[What you should do]:
Consider the listing below. Extract exactly the lines from the line containing "2025.2.4 大年初七 - 2026.2.17" to the line containing "programming, to make", both included.

[Records for the exercise]:
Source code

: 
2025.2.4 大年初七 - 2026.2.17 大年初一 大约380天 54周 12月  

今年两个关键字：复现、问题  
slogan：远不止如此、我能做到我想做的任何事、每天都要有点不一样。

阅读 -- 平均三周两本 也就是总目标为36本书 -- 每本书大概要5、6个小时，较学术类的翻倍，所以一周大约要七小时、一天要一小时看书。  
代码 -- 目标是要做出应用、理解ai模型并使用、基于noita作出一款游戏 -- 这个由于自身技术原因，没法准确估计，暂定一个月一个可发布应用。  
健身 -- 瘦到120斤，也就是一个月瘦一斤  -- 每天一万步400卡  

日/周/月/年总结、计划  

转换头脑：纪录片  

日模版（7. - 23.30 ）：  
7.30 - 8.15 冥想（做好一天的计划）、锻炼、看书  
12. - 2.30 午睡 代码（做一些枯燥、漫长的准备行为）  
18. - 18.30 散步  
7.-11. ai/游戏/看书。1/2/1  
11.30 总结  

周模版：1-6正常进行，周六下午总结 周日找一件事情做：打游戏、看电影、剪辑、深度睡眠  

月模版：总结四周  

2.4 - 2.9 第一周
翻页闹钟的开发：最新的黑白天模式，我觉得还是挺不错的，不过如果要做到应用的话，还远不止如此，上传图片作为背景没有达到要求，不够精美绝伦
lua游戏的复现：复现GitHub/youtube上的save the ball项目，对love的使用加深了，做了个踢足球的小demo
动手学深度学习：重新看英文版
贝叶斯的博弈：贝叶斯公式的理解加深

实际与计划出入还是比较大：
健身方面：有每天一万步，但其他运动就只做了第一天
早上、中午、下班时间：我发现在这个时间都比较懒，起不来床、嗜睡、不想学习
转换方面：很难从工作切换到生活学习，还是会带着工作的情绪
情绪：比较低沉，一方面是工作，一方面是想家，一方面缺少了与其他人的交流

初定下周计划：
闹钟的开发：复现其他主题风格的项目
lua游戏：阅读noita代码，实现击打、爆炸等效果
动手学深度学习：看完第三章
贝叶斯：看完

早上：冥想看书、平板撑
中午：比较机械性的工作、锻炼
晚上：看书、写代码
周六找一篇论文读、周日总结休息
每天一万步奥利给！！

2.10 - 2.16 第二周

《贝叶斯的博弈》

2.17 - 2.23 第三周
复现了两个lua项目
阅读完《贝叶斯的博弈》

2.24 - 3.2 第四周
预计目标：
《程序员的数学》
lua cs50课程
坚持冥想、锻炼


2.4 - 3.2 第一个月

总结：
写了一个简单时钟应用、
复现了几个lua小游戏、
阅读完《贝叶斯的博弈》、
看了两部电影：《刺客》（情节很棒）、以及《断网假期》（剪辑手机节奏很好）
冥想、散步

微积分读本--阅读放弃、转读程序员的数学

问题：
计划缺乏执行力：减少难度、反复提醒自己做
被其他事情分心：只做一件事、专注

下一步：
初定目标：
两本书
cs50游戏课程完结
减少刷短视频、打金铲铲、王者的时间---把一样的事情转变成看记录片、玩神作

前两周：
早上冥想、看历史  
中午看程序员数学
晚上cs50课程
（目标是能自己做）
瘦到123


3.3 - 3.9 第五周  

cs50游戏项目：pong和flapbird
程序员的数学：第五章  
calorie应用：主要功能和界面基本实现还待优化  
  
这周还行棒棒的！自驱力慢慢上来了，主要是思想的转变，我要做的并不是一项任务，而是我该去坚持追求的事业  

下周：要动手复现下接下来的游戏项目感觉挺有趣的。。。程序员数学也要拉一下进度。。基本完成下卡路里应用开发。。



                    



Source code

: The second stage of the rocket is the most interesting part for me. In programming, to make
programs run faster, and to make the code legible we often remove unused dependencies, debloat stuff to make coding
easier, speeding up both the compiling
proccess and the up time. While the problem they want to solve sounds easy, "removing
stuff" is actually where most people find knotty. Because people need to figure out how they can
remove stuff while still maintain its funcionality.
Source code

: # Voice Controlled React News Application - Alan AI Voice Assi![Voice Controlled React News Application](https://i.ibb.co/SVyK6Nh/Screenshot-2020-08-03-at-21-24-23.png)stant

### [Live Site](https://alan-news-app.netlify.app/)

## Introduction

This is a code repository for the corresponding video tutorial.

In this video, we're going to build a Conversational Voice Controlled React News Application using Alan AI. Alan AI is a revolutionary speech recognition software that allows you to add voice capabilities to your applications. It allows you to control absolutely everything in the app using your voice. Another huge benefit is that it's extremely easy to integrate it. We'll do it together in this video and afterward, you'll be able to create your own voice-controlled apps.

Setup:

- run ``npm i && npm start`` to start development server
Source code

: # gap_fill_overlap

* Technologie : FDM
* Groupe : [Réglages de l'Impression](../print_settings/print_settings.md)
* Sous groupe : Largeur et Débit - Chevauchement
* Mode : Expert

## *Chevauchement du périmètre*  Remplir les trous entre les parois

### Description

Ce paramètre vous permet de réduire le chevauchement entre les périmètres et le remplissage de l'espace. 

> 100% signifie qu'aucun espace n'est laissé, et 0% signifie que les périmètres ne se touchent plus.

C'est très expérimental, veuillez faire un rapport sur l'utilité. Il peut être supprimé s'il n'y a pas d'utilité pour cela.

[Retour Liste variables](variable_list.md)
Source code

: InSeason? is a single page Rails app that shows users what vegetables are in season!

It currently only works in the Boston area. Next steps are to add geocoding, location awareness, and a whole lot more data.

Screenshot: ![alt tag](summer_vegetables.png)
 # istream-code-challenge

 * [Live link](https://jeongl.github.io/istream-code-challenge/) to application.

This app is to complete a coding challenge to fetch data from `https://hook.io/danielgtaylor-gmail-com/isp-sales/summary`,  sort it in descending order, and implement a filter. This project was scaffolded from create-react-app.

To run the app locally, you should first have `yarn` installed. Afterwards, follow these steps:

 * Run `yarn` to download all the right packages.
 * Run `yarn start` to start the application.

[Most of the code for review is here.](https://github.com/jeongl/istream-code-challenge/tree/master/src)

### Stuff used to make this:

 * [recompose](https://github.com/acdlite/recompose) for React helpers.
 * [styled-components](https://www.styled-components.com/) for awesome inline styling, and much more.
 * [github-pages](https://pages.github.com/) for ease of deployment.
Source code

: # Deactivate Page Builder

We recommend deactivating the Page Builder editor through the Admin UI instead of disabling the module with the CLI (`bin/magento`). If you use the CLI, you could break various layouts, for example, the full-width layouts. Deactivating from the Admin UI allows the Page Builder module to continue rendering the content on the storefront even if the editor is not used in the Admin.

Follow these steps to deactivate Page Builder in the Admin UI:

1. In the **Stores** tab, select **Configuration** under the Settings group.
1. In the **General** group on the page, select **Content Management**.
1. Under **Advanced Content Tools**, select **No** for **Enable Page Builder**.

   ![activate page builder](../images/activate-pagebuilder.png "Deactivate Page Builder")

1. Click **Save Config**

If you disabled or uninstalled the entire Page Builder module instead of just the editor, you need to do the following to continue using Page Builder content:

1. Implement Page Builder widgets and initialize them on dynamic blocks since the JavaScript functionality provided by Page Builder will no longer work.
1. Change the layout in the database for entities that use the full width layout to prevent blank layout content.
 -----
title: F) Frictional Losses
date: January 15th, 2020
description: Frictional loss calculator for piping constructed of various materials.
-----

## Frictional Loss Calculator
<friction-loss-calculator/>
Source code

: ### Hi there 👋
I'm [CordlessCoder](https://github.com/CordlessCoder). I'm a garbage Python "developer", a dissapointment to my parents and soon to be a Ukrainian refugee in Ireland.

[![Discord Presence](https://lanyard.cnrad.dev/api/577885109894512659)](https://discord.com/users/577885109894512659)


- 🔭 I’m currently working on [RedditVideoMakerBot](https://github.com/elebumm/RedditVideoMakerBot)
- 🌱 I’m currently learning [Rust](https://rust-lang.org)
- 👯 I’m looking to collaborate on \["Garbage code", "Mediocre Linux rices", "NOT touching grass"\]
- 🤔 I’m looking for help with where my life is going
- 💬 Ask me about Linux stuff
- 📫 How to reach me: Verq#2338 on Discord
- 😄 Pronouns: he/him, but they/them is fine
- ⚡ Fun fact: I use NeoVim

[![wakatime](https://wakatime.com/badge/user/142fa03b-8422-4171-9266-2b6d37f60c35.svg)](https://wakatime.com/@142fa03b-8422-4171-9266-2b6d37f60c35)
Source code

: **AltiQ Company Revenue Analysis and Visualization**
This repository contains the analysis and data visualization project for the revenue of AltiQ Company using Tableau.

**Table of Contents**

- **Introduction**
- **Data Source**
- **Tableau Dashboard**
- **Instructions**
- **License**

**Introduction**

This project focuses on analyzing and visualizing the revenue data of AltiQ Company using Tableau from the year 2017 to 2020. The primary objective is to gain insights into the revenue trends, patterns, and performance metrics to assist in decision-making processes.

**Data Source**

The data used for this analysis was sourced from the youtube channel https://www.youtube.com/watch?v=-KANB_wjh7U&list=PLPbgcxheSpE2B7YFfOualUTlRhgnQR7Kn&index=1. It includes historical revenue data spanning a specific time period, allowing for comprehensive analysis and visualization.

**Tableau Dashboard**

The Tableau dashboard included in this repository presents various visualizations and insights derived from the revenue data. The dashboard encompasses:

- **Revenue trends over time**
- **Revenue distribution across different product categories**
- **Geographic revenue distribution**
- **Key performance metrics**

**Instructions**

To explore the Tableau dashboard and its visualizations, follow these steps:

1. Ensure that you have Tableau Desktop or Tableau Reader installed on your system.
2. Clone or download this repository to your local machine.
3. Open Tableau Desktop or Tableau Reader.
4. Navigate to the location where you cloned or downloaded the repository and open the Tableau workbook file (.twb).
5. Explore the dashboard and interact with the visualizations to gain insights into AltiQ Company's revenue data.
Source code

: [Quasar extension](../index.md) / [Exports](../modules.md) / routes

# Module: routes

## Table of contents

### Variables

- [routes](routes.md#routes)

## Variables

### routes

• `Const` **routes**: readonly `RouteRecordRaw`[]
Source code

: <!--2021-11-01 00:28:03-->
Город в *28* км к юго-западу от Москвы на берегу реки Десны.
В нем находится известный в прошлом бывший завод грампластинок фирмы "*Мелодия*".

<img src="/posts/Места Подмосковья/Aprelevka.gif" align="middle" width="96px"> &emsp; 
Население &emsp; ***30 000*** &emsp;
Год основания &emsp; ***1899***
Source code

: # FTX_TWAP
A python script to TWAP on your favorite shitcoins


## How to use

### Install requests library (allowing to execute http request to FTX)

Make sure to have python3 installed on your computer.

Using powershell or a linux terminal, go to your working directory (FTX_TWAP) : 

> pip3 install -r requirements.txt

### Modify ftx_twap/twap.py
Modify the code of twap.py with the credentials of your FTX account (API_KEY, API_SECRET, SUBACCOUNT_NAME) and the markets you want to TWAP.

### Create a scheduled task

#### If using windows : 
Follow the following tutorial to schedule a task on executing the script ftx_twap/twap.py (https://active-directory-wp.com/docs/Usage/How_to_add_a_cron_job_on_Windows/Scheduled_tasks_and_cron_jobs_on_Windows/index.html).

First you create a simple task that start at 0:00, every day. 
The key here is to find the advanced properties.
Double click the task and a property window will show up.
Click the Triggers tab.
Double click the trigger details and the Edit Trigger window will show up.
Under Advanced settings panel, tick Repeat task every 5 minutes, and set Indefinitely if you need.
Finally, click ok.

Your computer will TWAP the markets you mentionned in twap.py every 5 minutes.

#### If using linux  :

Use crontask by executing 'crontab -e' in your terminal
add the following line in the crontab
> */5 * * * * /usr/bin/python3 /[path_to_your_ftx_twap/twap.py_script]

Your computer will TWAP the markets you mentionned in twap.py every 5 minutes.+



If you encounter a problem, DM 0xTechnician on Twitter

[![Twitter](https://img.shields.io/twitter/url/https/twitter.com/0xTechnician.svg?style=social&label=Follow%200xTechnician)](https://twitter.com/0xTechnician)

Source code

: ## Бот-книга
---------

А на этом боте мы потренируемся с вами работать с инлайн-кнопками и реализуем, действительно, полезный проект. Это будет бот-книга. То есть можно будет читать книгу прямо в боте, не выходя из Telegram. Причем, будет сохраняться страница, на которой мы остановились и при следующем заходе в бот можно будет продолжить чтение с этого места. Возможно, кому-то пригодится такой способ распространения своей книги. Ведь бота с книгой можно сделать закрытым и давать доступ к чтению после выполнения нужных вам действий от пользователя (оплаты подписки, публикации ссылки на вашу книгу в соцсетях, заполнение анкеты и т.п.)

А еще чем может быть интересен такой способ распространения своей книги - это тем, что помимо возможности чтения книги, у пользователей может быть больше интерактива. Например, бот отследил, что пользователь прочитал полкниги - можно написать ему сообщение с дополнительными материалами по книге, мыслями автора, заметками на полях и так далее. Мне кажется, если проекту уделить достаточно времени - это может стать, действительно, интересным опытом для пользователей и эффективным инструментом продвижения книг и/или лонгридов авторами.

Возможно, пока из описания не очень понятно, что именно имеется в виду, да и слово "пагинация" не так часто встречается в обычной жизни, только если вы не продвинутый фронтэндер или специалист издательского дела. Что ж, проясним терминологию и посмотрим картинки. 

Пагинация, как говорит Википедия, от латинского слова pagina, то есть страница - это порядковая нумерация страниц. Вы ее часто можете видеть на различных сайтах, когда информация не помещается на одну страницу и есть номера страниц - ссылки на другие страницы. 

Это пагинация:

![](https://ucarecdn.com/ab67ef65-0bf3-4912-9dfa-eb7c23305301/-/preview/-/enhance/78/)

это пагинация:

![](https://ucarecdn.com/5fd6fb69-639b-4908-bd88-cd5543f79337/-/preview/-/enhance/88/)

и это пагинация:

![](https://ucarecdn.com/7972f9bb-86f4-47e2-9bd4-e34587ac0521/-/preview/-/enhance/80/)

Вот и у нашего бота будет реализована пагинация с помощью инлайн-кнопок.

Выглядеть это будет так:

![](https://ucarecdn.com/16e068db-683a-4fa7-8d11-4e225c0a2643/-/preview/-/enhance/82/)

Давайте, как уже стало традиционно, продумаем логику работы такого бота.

[Answer to the exercise]:
2025.2.4 大年初七 - 2026.2.17 大年初一 大约380天 54周 12月  

今年两个关键字：复现、问题  
slogan：远不止如此、我能做到我想做的任何事、每天都要有点不一样。

阅读 -- 平均三周两本 也就是总目标为36本书 -- 每本书大概要5、6个小时，较学术类的翻倍，所以一周大约要七小时、一天要一小时看书。  
代码 -- 目标是要做出应用、理解ai模型并使用、基于noita作出一款游戏 -- 这个由于自身技术原因，没法准确估计，暂定一个月一个可发布应用。  
健身 -- 瘦到120斤，也就是一个月瘦一斤  -- 每天一万步400卡  

日/周/月/年总结、计划  

转换头脑：纪录片  

日模版（7. - 23.30 ）：  
7.30 - 8.15 冥想（做好一天的计划）、锻炼、看书  
12. - 2.30 午睡 代码（做一些枯燥、漫长的准备行为）  
18. - 18.30 散步  
7.-11. ai/游戏/看书。1/2/1  
11.30 总结  

周模版：1-6正常进行，周六下午总结 周日找一件事情做：打游戏、看电影、剪辑、深度睡眠  

月模版：总结四周  

2.4 - 2.9 第一周
翻页闹钟的开发：最新的黑白天模式，我觉得还是挺不错的，不过如果要做到应用的话，还远不止如此，上传图片作为背景没有达到要求，不够精美绝伦
lua游戏的复现：复现GitHub/youtube上的save the ball项目，对love的使用加深了，做了个踢足球的小demo
动手学深度学习：重新看英文版
贝叶斯的博弈：贝叶斯公式的理解加深

实际与计划出入还是比较大：
健身方面：有每天一万步，但其他运动就只做了第一天
早上、中午、下班时间：我发现在这个时间都比较懒，起不来床、嗜睡、不想学习
转换方面：很难从工作切换到生活学习，还是会带着工作的情绪
情绪：比较低沉，一方面是工作，一方面是想家，一方面缺少了与其他人的交流

初定下周计划：
闹钟的开发：复现其他主题风格的项目
lua游戏：阅读noita代码，实现击打、爆炸等效果
动手学深度学习：看完第三章
贝叶斯：看完

早上：冥想看书、平板撑
中午：比较机械性的工作、锻炼
晚上：看书、写代码
周六找一篇论文读、周日总结休息
每天一万步奥利给！！

2.10 - 2.16 第二周

《贝叶斯的博弈》

2.17 - 2.23 第三周
复现了两个lua项目
阅读完《贝叶斯的博弈》

2.24 - 3.2 第四周
预计目标：
《程序员的数学》
lua cs50课程
坚持冥想、锻炼


2.4 - 3.2 第一个月

总结：
写了一个简单时钟应用、
复现了几个lua小游戏、
阅读完《贝叶斯的博弈》、
看了两部电影：《刺客》（情节很棒）、以及《断网假期》（剪辑手机节奏很好）
冥想、散步

微积分读本--阅读放弃、转读程序员的数学

问题：
计划缺乏执行力：减少难度、反复提醒自己做
被其他事情分心：只做一件事、专注

下一步：
初定目标：
两本书
cs50游戏课程完结
减少刷短视频、打金铲铲、王者的时间---把一样的事情转变成看记录片、玩神作

前两周：
早上冥想、看历史  
中午看程序员数学
晚上cs50课程
（目标是能自己做）
瘦到123


3.3 - 3.9 第五周  

cs50游戏项目：pong和flapbird
程序员的数学：第五章  
calorie应用：主要功能和界面基本实现还待优化  
  
这周还行棒棒的！自驱力慢慢上来了，主要是思想的转变，我要做的并不是一项任务，而是我该去坚持追求的事业  

下周：要动手复现下接下来的游戏项目感觉挺有趣的。。。程序员数学也要拉一下进度。。基本完成下卡路里应用开发。。



                    



Source code

: The second stage of the rocket is the most interesting part for me. In programming, to make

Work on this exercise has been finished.